On November 20, five people were killed and 18 were injured in a shooting at ClubQ in Colorado Springs.
Hours after the attack, company owner Faith Haug launched a GoFundMe campaign for the victims.
Donors raised $25,000 in just two hours. As of this writing, donors have raised nearly $700,000.
On November 20, five people were killed and 18 were injured in a shooting at an LGBTQ club in Colorado Springs, Colorado.
Hours after the shooting, Faith Haug, co-owner of an auto shop Good Judy Garage in a nearby town called Sheridan, tried to figure out how to donate money to ClubQ. She co-owns the workshop with her partner CC Haug, the chief mechanic who manages day-to-day operations.
“We heard about the shooting Sunday morning and went to donate. We couldn’t find anywhere to donate,” Haug told Insider. “Some of our employees went to ClubQ, so it made sense for us to create a fund.”
Haug created a GoFundMe campaign and donors raised $25,000 in two hours
Haug created a GoFundMe page for the victims of the ClubQ shooting. She shared the campaign on her Good Judy Garage Instagram Page, which, at the time, had less than 4,000 subscribers. “Our social media following took off with it,” she says.
In just two hours, donors raised $25,000. One hour later, donations totaled $50,515. “I’m crying in a cafe. This community is second to none,” Haug wrote in an Instagram caption.
She then began increasing the campaign goal in increments of $50,000 and $100,000. “We’re approaching 400,000 funds – it’s amazing and so appreciated,” Haug wrote in a GoFundMe update posted on Monday, November 21. As of 1 p.m., the campaign surpassed $500,000 in donations.
The campaign raised nearly $700,000 in two days
As of this writing, the campaign has raised $686,596 from more than 17,600 donors. The funds raised are a testament to the power of the LGBTQ+ community and its allies on social media.
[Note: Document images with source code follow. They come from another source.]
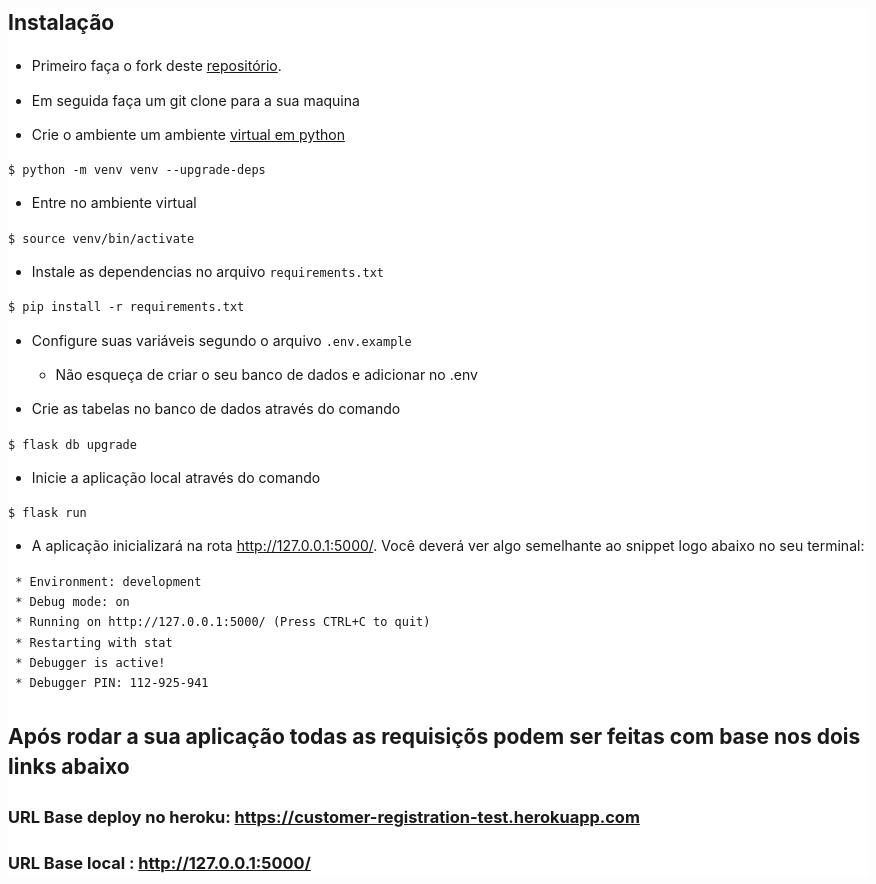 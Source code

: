 ## Instalação

- Primeiro faça o fork deste [repositório](https://github.com/Guilhermejob/customer_registration).

- Em seguida faça um git clone para a sua maquina

- Crie o ambiente um ambiente [virtual em python](https://docs.python.org/pt-br/3/tutorial/venv.html)

```
$ python -m venv venv --upgrade-deps
```

- Entre no ambiente virtual

```
$ source venv/bin/activate
```

- Instale as dependencias no arquivo `requirements.txt`

```
$ pip install -r requirements.txt
```

- Configure suas variáveis segundo o arquivo `.env.example`

  - Não esqueça de criar o seu banco de dados e adicionar no .env

- Crie as tabelas no banco de dados através do comando

```
$ flask db upgrade
```

- Inicie a aplicação local através do comando

```
$ flask run
```

- A aplicação inicializará na rota http://127.0.0.1:5000/. Você deverá ver algo semelhante ao snippet logo abaixo no seu terminal:

```
 * Environment: development
 * Debug mode: on
 * Running on http://127.0.0.1:5000/ (Press CTRL+C to quit)
 * Restarting with stat
 * Debugger is active!
 * Debugger PIN: 112-925-941
```


## Após rodar a sua aplicação todas as requisiçõs podem ser feitas com base nos dois links abaixo
### URL Base deploy no heroku: https://customer-registration-test.herokuapp.com
### URL Base local : http://127.0.0.1:5000/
“Queers take care of queers,” donator Elle Billman wrote in the comments. Another donor named Sonya Murphy writes: “It could have been my child, his girlfriend, their friends, my co-worker’s son… Thank you for organizing, my heart breaks for everyone involved and for all the LGBTQIA+ community.”
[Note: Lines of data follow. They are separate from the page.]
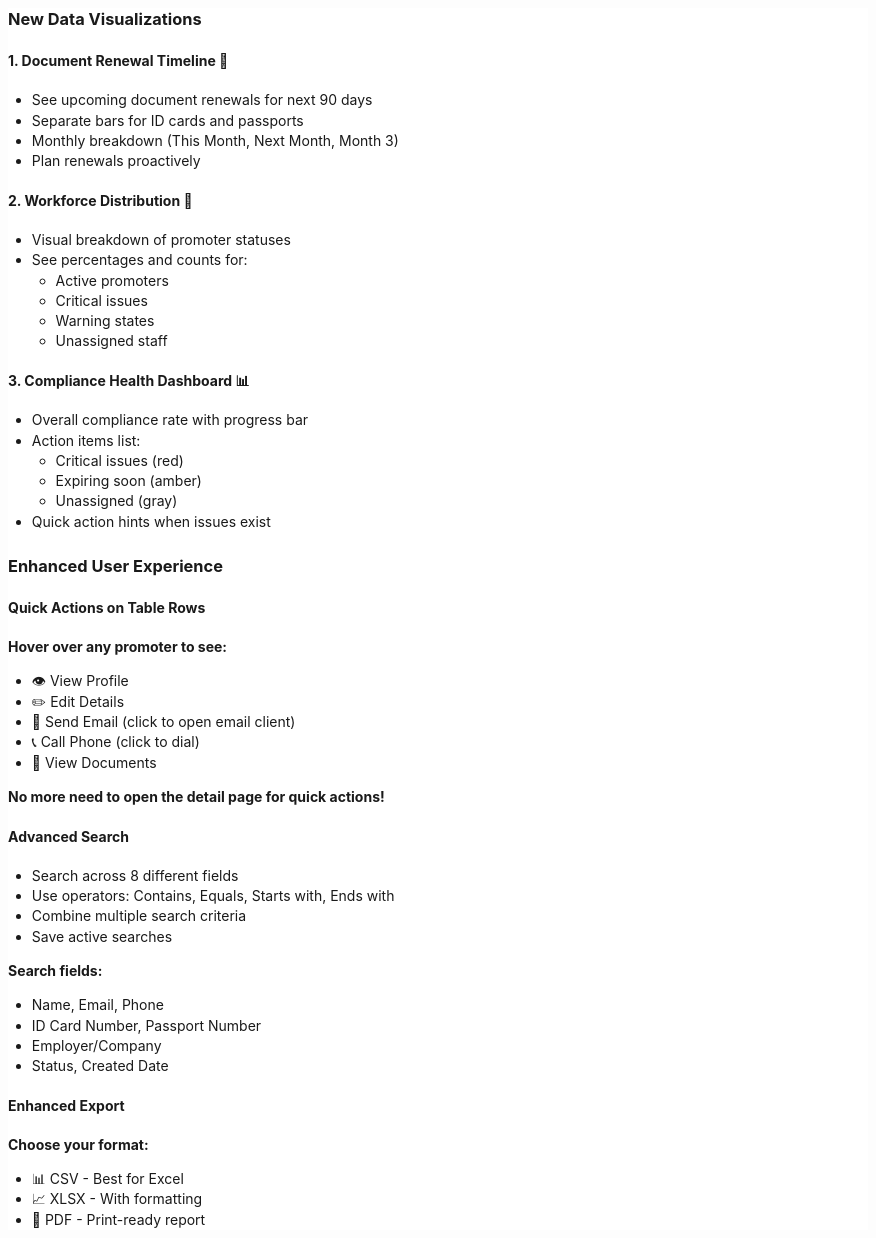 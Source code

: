 ### New Data Visualizations

#### 1. Document Renewal Timeline 📅
- See upcoming document renewals for next 90 days
- Separate bars for ID cards and passports
- Monthly breakdown (This Month, Next Month, Month 3)
- Plan renewals proactively

#### 2. Workforce Distribution 👥
- Visual breakdown of promoter statuses
- See percentages and counts for:
  - Active promoters
  - Critical issues
  - Warning states
  - Unassigned staff

#### 3. Compliance Health Dashboard 📊
- Overall compliance rate with progress bar
- Action items list:
  - Critical issues (red)
  - Expiring soon (amber)
  - Unassigned (gray)
- Quick action hints when issues exist

### Enhanced User Experience

#### Quick Actions on Table Rows
**Hover over any promoter to see:**
- 👁️ View Profile
- ✏️ Edit Details  
- 📧 Send Email (click to open email client)
- 📞 Call Phone (click to dial)
- 📁 View Documents

**No more need to open the detail page for quick actions!**

#### Advanced Search
- Search across 8 different fields
- Use operators: Contains, Equals, Starts with, Ends with
- Combine multiple search criteria
- Save active searches

**Search fields:**
- Name, Email, Phone
- ID Card Number, Passport Number
- Employer/Company
- Status, Created Date

#### Enhanced Export
**Choose your format:**
- 📊 CSV - Best for Excel
- 📈 XLSX - With formatting
- 📄 PDF - Print-ready report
Haug adds, “Queer business owners here in Colorado Springs, we protect each other. It’s a small community. When something happens to a business, whether it’s a club or a restaurant or whoever it is. either, the community is there to step in. try to help.”
Haug is working with an LGBTQ+ law firm to disburse the funds to victims
From the start, Haug’s intention was to pass all funds raised to the families of those who were killed first, and then direct additional donations to injured victims. Now with six figures to manage, the task of paying out money to the victims is more complicated than she had anticipated.
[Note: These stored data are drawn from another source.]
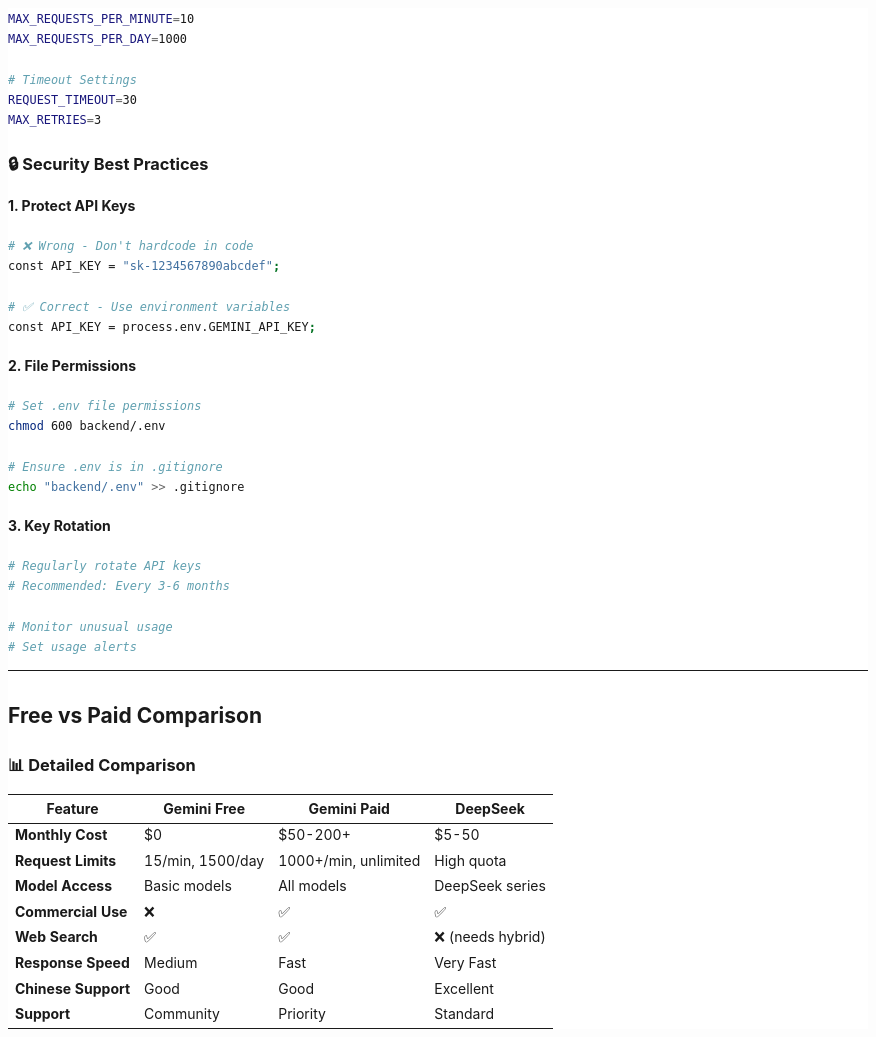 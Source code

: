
 ```bash
MAX_REQUESTS_PER_MINUTE=10
MAX_REQUESTS_PER_DAY=1000

# Timeout Settings
REQUEST_TIMEOUT=30
MAX_RETRIES=3
```

### 🔒 Security Best Practices

#### 1. Protect API Keys
```bash
# ❌ Wrong - Don't hardcode in code
const API_KEY = "sk-1234567890abcdef";

# ✅ Correct - Use environment variables
const API_KEY = process.env.GEMINI_API_KEY;
```

#### 2. File Permissions
```bash
# Set .env file permissions
chmod 600 backend/.env

# Ensure .env is in .gitignore
echo "backend/.env" >> .gitignore
```

#### 3. Key Rotation
```bash
# Regularly rotate API keys
# Recommended: Every 3-6 months

# Monitor unusual usage
# Set usage alerts
```

---

## Free vs Paid Comparison

### 📊 Detailed Comparison

| Feature | Gemini Free | Gemini Paid | DeepSeek |
|---------|-------------|-------------|----------|
| **Monthly Cost** | $0 | $50-200+ | $5-50 |
| **Request Limits** | 15/min, 1500/day | 1000+/min, unlimited | High quota |
| **Model Access** | Basic models | All models | DeepSeek series |
| **Commercial Use** | ❌ | ✅ | ✅ |
| **Web Search** | ✅ | ✅ | ❌ (needs hybrid) |
| **Response Speed** | Medium | Fast | Very Fast |
| **Chinese Support** | Good | Good | Excellent |
| **Support** | Community | Priority | Standard |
“It sounds like an astronomical amount of money,” she said, “but if you consider the medical bills, it really isn’t. The funeral costs for five people will potentially be in the six figures. Even one person’s medical bills could be in the six figures, and there are 18 injured.”
Haug added a form to the GoFundMe page for victims to contact her. The campaign page says the names and contact details of the victims will not be shared publicly. In the meantime, she is working with an LGBTQ+ law firm to distribute funds fairly to victims and their families, without taking a percentage of donations. This is the first time Haug has managed a campaign that has garnered six figures in donations in just two days.
Trusts lawyer and professor of law at the University of Washington Karen Boxx compares the ClubQ fundraiser to the 2016 Pulse fundraiser, which raised $7.8 million and was organized by Equality Florida.
“With Pulse fundraising, it was a nonprofit,” Boxx told Insider. “This one is run by a private person.”
Nonprofits have the tax structure to solicit donations and easily disburse funds to others, unlike an individual fundraiser.
“It’s going to take a lot of time and work to distribute so much money”, Boxx
Some donors withdrew their donations because they believed the funds were not being disbursed quickly enough. Haug replied, “It’s not even 48 hours. GoFundMe takes at least five business days to transfer funds. We’re doing everything we can to get things done, but we’re just asking people to be patient and understand that that’s a lot of money.”